◆ What you will do: Using the records below, return exactly the lines from the one containing "3. **One-time Use**: Codes" through the last, and omit pictures.

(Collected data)

-.-.-

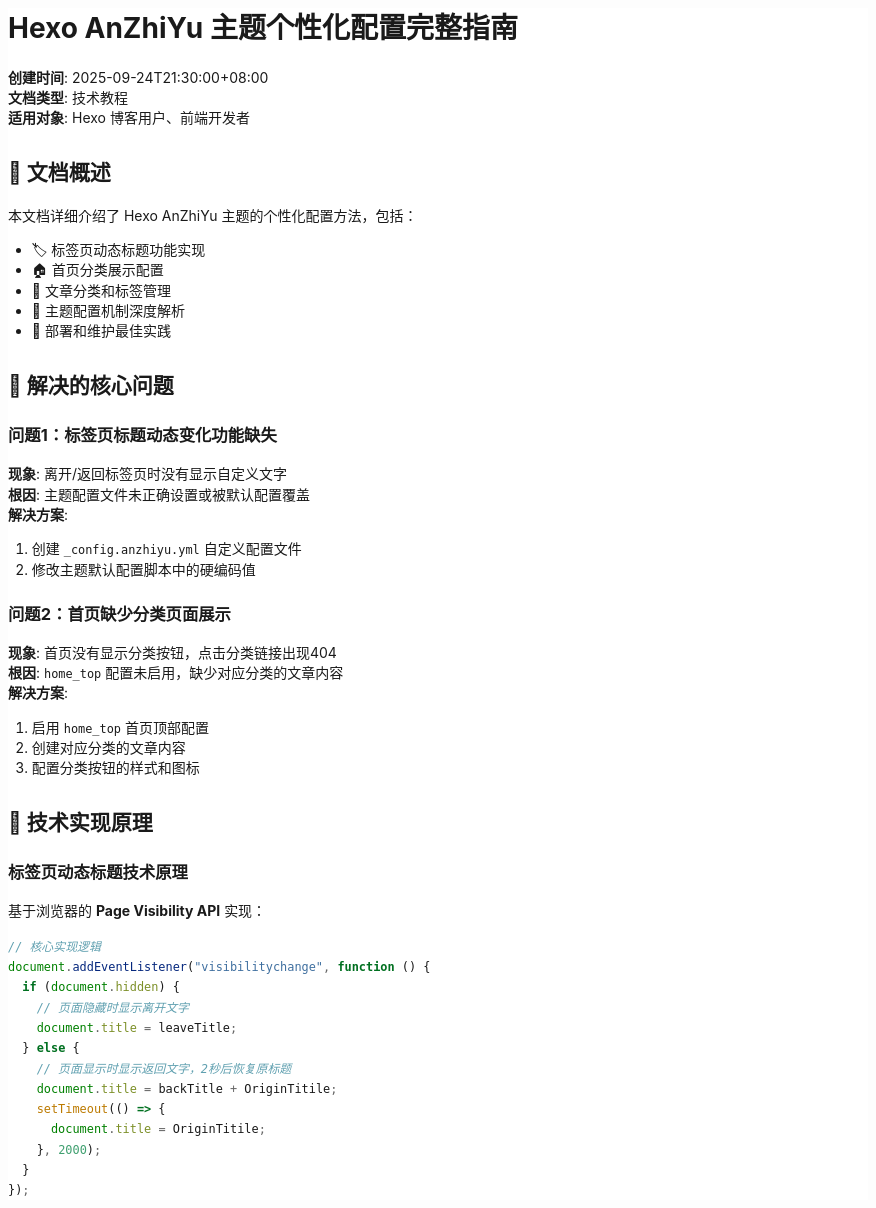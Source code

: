 # Hexo AnZhiYu 主题个性化配置完整指南

**创建时间**: 2025-09-24T21:30:00+08:00  
**文档类型**: 技术教程  
**适用对象**: Hexo 博客用户、前端开发者  

## 📖 文档概述

本文档详细介绍了 Hexo AnZhiYu 主题的个性化配置方法，包括：

- 🏷️ 标签页动态标题功能实现
- 🏠 首页分类展示配置
- 📝 文章分类和标签管理
- 🔧 主题配置机制深度解析
- 🚀 部署和维护最佳实践

## 🎯 解决的核心问题

### 问题1：标签页标题动态变化功能缺失

**现象**: 离开/返回标签页时没有显示自定义文字  
**根因**: 主题配置文件未正确设置或被默认配置覆盖  
**解决方案**: 
1. 创建 `_config.anzhiyu.yml` 自定义配置文件
2. 修改主题默认配置脚本中的硬编码值

### 问题2：首页缺少分类页面展示

**现象**: 首页没有显示分类按钮，点击分类链接出现404  
**根因**: `home_top` 配置未启用，缺少对应分类的文章内容  
**解决方案**:
1. 启用 `home_top` 首页顶部配置
2. 创建对应分类的文章内容
3. 配置分类按钮的样式和图标

## 🔧 技术实现原理

### 标签页动态标题技术原理

基于浏览器的 **Page Visibility API** 实现：

```javascript
// 核心实现逻辑
document.addEventListener("visibilitychange", function () {
  if (document.hidden) {
    // 页面隐藏时显示离开文字
    document.title = leaveTitle;
  } else {
    // 页面显示时显示返回文字，2秒后恢复原标题
    document.title = backTitle + OriginTitile;
    setTimeout(() => {
      document.title = OriginTitile;
    }, 2000);
  }
});
```
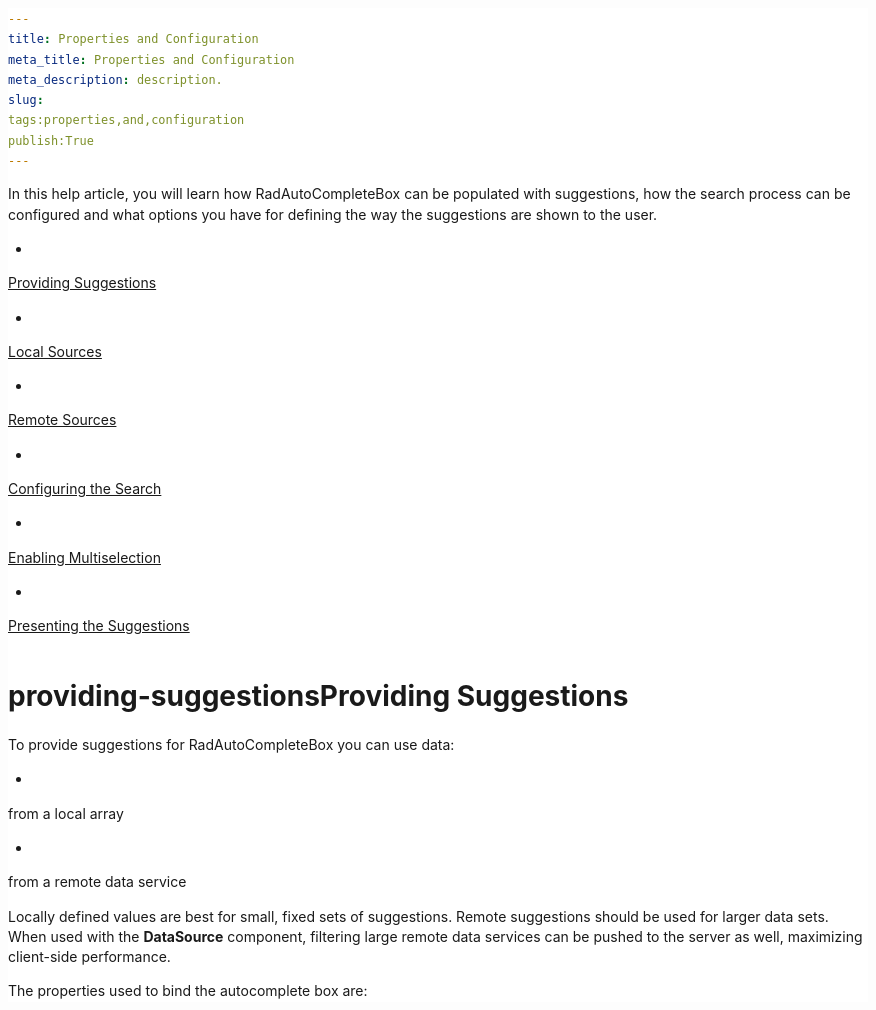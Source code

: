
 ```yaml
---
title: Properties and Configuration
meta_title: Properties and Configuration
meta_description: description.
slug: 
tags:properties,and,configuration
publish:True
---
```



In this help article, you will learn how RadAutoCompleteBox can be populated with suggestions, how the search process can be configured and what options you have
				for defining the way the suggestions are shown to the user.
			

* 

[Providing Suggestions](#providing-suggestions)

* 

[Local Sources](#local-sources)

* 

[Remote Sources](#remote-sources)

* 

[Configuring the Search](#configuring-search)

* 

[Enabling Multiselection](#enabling-multiselection)

* 

[Presenting the Suggestions](#presenting-suggestions)

# providing-suggestionsProviding Suggestions

To provide suggestions for RadAutoCompleteBox you can use data:

* 

from a local array

* 

from a remote data service

Locally defined values are best for small, fixed sets of suggestions. Remote suggestions should be used for larger data sets. When used with the
					__DataSource__ component, filtering large remote data services can be pushed to the server as well, maximizing client-side performance.
				

The properties used to bind the autocomplete box are:
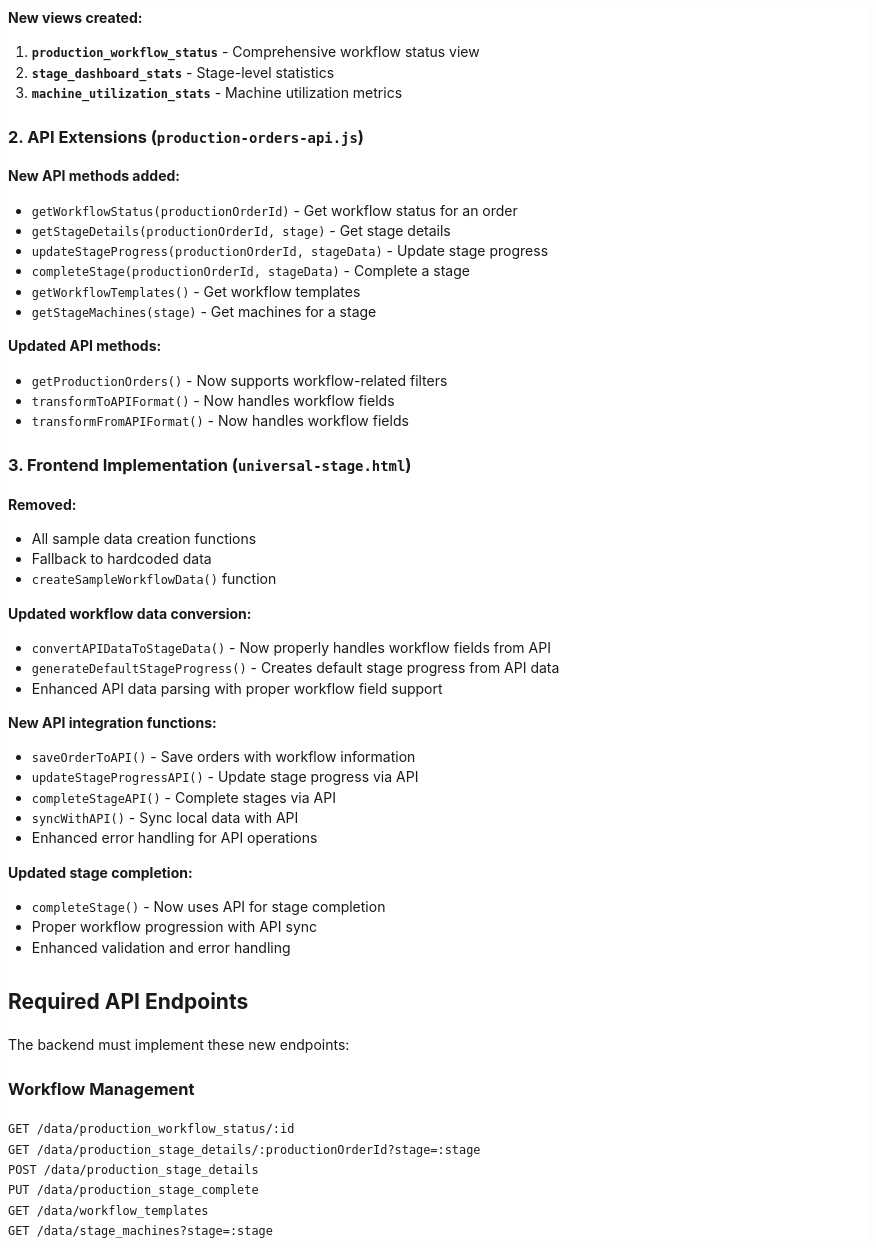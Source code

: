 **New views created:**

1. **`production_workflow_status`** - Comprehensive workflow status view
2. **`stage_dashboard_stats`** - Stage-level statistics
3. **`machine_utilization_stats`** - Machine utilization metrics

### 2. API Extensions (`production-orders-api.js`)

**New API methods added:**
- `getWorkflowStatus(productionOrderId)` - Get workflow status for an order
- `getStageDetails(productionOrderId, stage)` - Get stage details
- `updateStageProgress(productionOrderId, stageData)` - Update stage progress
- `completeStage(productionOrderId, stageData)` - Complete a stage
- `getWorkflowTemplates()` - Get workflow templates
- `getStageMachines(stage)` - Get machines for a stage

**Updated API methods:**
- `getProductionOrders()` - Now supports workflow-related filters
- `transformToAPIFormat()` - Now handles workflow fields
- `transformFromAPIFormat()` - Now handles workflow fields

### 3. Frontend Implementation (`universal-stage.html`)

**Removed:**
- All sample data creation functions
- Fallback to hardcoded data
- `createSampleWorkflowData()` function

**Updated workflow data conversion:**
- `convertAPIDataToStageData()` - Now properly handles workflow fields from API
- `generateDefaultStageProgress()` - Creates default stage progress from API data
- Enhanced API data parsing with proper workflow field support

**New API integration functions:**
- `saveOrderToAPI()` - Save orders with workflow information
- `updateStageProgressAPI()` - Update stage progress via API
- `completeStageAPI()` - Complete stages via API
- `syncWithAPI()` - Sync local data with API
- Enhanced error handling for API operations

**Updated stage completion:**
- `completeStage()` - Now uses API for stage completion
- Proper workflow progression with API sync
- Enhanced validation and error handling

## Required API Endpoints

The backend must implement these new endpoints:

### Workflow Management
```
GET /data/production_workflow_status/:id
GET /data/production_stage_details/:productionOrderId?stage=:stage
POST /data/production_stage_details
PUT /data/production_stage_complete
GET /data/workflow_templates
GET /data/stage_machines?stage=:stage
```
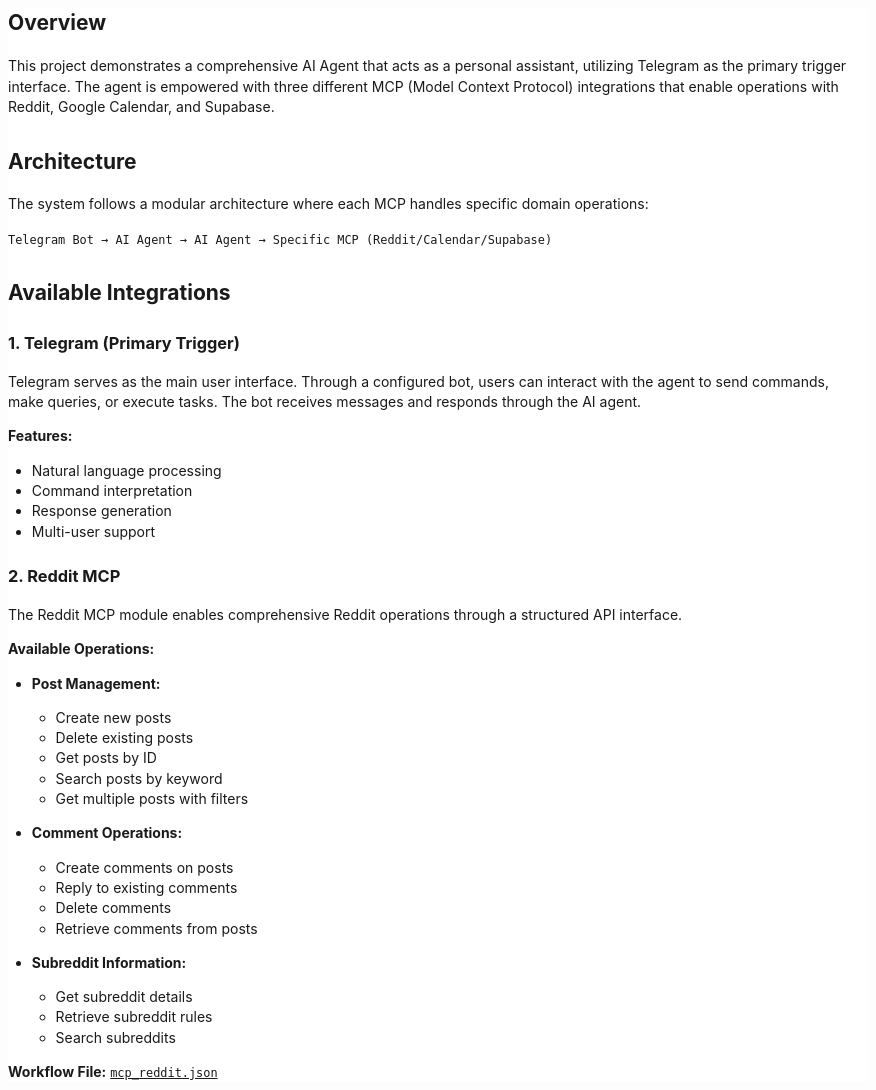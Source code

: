 ## Overview

This project demonstrates a comprehensive AI Agent that acts as a personal assistant, utilizing Telegram as the primary trigger interface. The agent is empowered with three different MCP (Model Context Protocol) integrations that enable operations with Reddit, Google Calendar, and Supabase.

## Architecture

The system follows a modular architecture where each MCP handles specific domain operations:

```
Telegram Bot → AI Agent → AI Agent → Specific MCP (Reddit/Calendar/Supabase)
```

## Available Integrations

### 1. Telegram (Primary Trigger)

Telegram serves as the main user interface. Through a configured bot, users can interact with the agent to send commands, make queries, or execute tasks. The bot receives messages and responds through the AI agent.

**Features:**
- Natural language processing
- Command interpretation
- Response generation
- Multi-user support

### 2. Reddit MCP

The Reddit MCP module enables comprehensive Reddit operations through a structured API interface.

**Available Operations:**
- **Post Management:**
  - Create new posts
  - Delete existing posts
  - Get posts by ID
  - Search posts by keyword
  - Get multiple posts with filters

- **Comment Operations:**
  - Create comments on posts
  - Reply to existing comments
  - Delete comments
  - Retrieve comments from posts

- **Subreddit Information:**
  - Get subreddit details
  - Retrieve subreddit rules
  - Search subreddits

**Workflow File:** [`mcp_reddit.json`](./mcp_reddit.json)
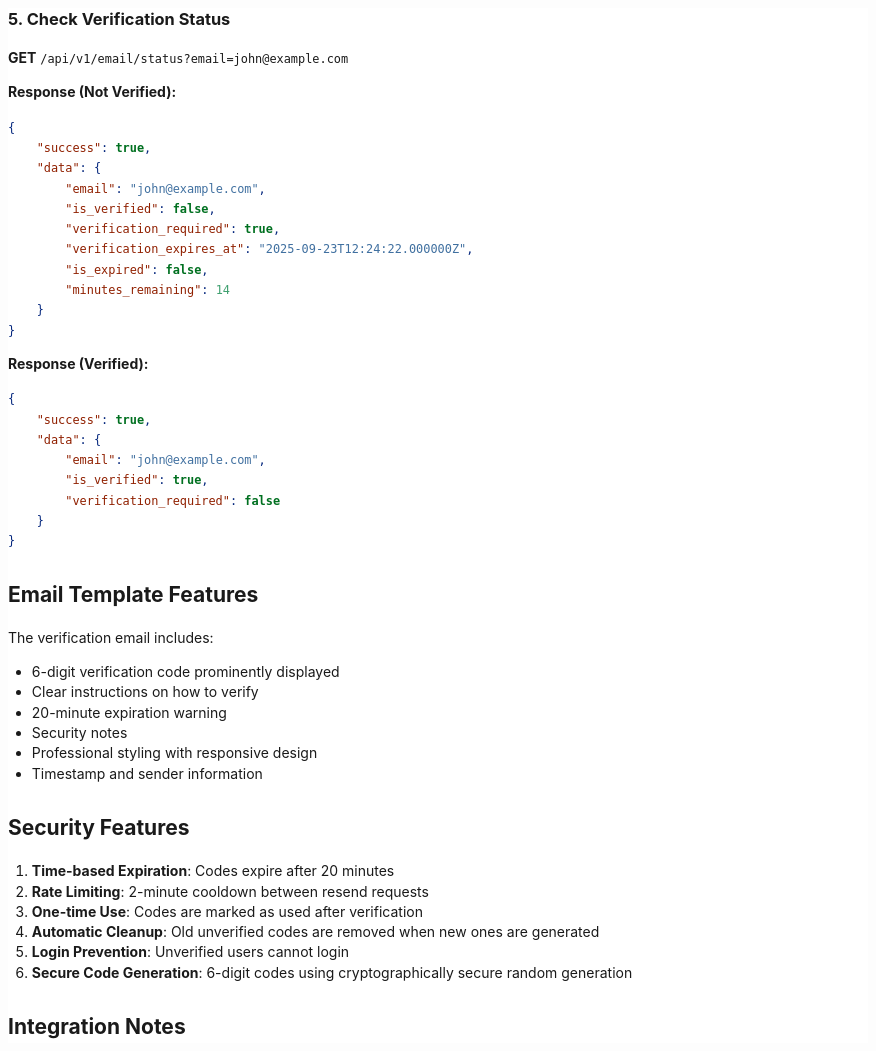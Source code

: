 ### 5. Check Verification Status
**GET** `/api/v1/email/status?email=john@example.com`

**Response (Not Verified):**
```json
{
    "success": true,
    "data": {
        "email": "john@example.com",
        "is_verified": false,
        "verification_required": true,
        "verification_expires_at": "2025-09-23T12:24:22.000000Z",
        "is_expired": false,
        "minutes_remaining": 14
    }
}
```

**Response (Verified):**
```json
{
    "success": true,
    "data": {
        "email": "john@example.com",
        "is_verified": true,
        "verification_required": false
    }
}
```

## Email Template Features

The verification email includes:
- 6-digit verification code prominently displayed
- Clear instructions on how to verify
- 20-minute expiration warning
- Security notes
- Professional styling with responsive design
- Timestamp and sender information

## Security Features

1. **Time-based Expiration**: Codes expire after 20 minutes
2. **Rate Limiting**: 2-minute cooldown between resend requests
3. **One-time Use**: Codes are marked as used after verification
4. **Automatic Cleanup**: Old unverified codes are removed when new ones are generated
5. **Login Prevention**: Unverified users cannot login
6. **Secure Code Generation**: 6-digit codes using cryptographically secure random generation

## Integration Notes

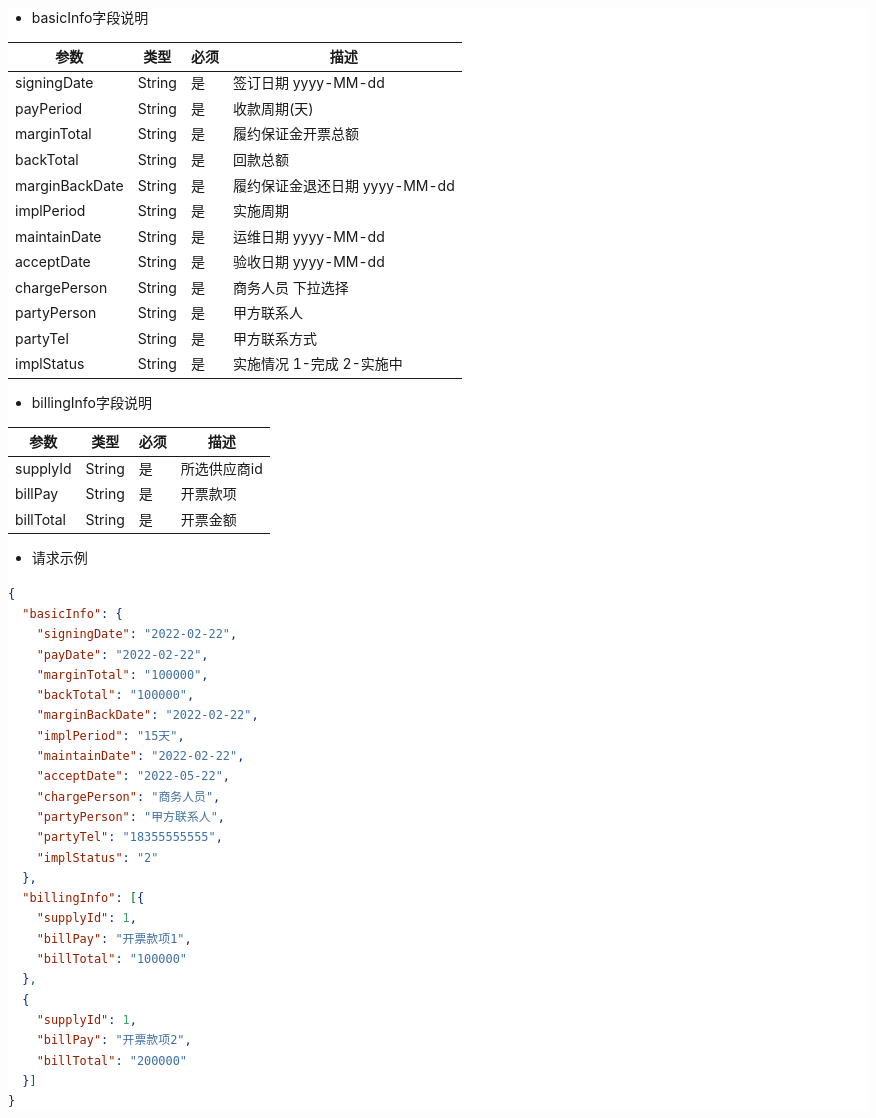 * basicInfo字段说明

| 参数     | 类型   | 必须 | 描述   |
| -------- | ------ | ---- | ------ |
| signingDate | String | 是   | 签订日期 yyyy-MM-dd |
| payPeriod | String | 是   | 收款周期(天) |
| marginTotal | String | 是   | 履约保证金开票总额 |
| backTotal | String | 是   | 回款总额 |
| marginBackDate | String | 是   | 履约保证金退还日期 yyyy-MM-dd |
| implPeriod | String | 是   | 实施周期 |
| maintainDate | String | 是   | 运维日期 yyyy-MM-dd |
| acceptDate | String | 是   | 验收日期 yyyy-MM-dd |
| chargePerson | String | 是   | 商务人员 下拉选择 |
| partyPerson | String | 是   | 甲方联系人 |
| partyTel | String | 是   | 甲方联系方式 |
| implStatus | String | 是   | 实施情况 1-完成 2-实施中 |

* billingInfo字段说明

| 参数     | 类型   | 必须 | 描述   |
| -------- | ------ | ---- | ------ |
| supplyId | String | 是   | 所选供应商id   |
| billPay | String | 是   | 开票款项 |
| billTotal | String | 是   | 开票金额 |

* 请求示例

```json
{
  "basicInfo": {
    "signingDate": "2022-02-22",
    "payDate": "2022-02-22",
    "marginTotal": "100000",
    "backTotal": "100000",
    "marginBackDate": "2022-02-22",
    "implPeriod": "15天",
    "maintainDate": "2022-02-22",
    "acceptDate": "2022-05-22",
    "chargePerson": "商务人员",
    "partyPerson": "甲方联系人",
    "partyTel": "18355555555",
    "implStatus": "2"
  },
  "billingInfo": [{
    "supplyId": 1,
    "billPay": "开票款项1",
    "billTotal": "100000"
  },
  {
    "supplyId": 1,
    "billPay": "开票款项2",
    "billTotal": "200000"
  }]
}
```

-.-.-

◆ Expected output:
3. **One-time Use**: Codes are marked as used after verification
4. **Automatic Cleanup**: Old unverified codes are removed when new ones are generated
5. **Login Prevention**: Unverified users cannot login
6. **Secure Code Generation**: 6-digit codes using cryptographically secure random generation

## Integration Notes

 * basicInfo字段说明

| 参数     | 类型   | 必须 | 描述   |
| -------- | ------ | ---- | ------ |
| signingDate | String | 是   | 签订日期 yyyy-MM-dd |
| payPeriod | String | 是   | 收款周期(天) |
| marginTotal | String | 是   | 履约保证金开票总额 |
| backTotal | String | 是   | 回款总额 |
| marginBackDate | String | 是   | 履约保证金退还日期 yyyy-MM-dd |
| implPeriod | String | 是   | 实施周期 |
| maintainDate | String | 是   | 运维日期 yyyy-MM-dd |
| acceptDate | String | 是   | 验收日期 yyyy-MM-dd |
| chargePerson | String | 是   | 商务人员 下拉选择 |
| partyPerson | String | 是   | 甲方联系人 |
| partyTel | String | 是   | 甲方联系方式 |
| implStatus | String | 是   | 实施情况 1-完成 2-实施中 |

* billingInfo字段说明

| 参数     | 类型   | 必须 | 描述   |
| -------- | ------ | ---- | ------ |
| supplyId | String | 是   | 所选供应商id   |
| billPay | String | 是   | 开票款项 |
| billTotal | String | 是   | 开票金额 |

* 请求示例

```json
{
  "basicInfo": {
    "signingDate": "2022-02-22",
    "payDate": "2022-02-22",
    "marginTotal": "100000",
    "backTotal": "100000",
    "marginBackDate": "2022-02-22",
    "implPeriod": "15天",
    "maintainDate": "2022-02-22",
    "acceptDate": "2022-05-22",
    "chargePerson": "商务人员",
    "partyPerson": "甲方联系人",
    "partyTel": "18355555555",
    "implStatus": "2"
  },
  "billingInfo": [{
    "supplyId": 1,
    "billPay": "开票款项1",
    "billTotal": "100000"
  },
  {
    "supplyId": 1,
    "billPay": "开票款项2",
    "billTotal": "200000"
  }]
}
```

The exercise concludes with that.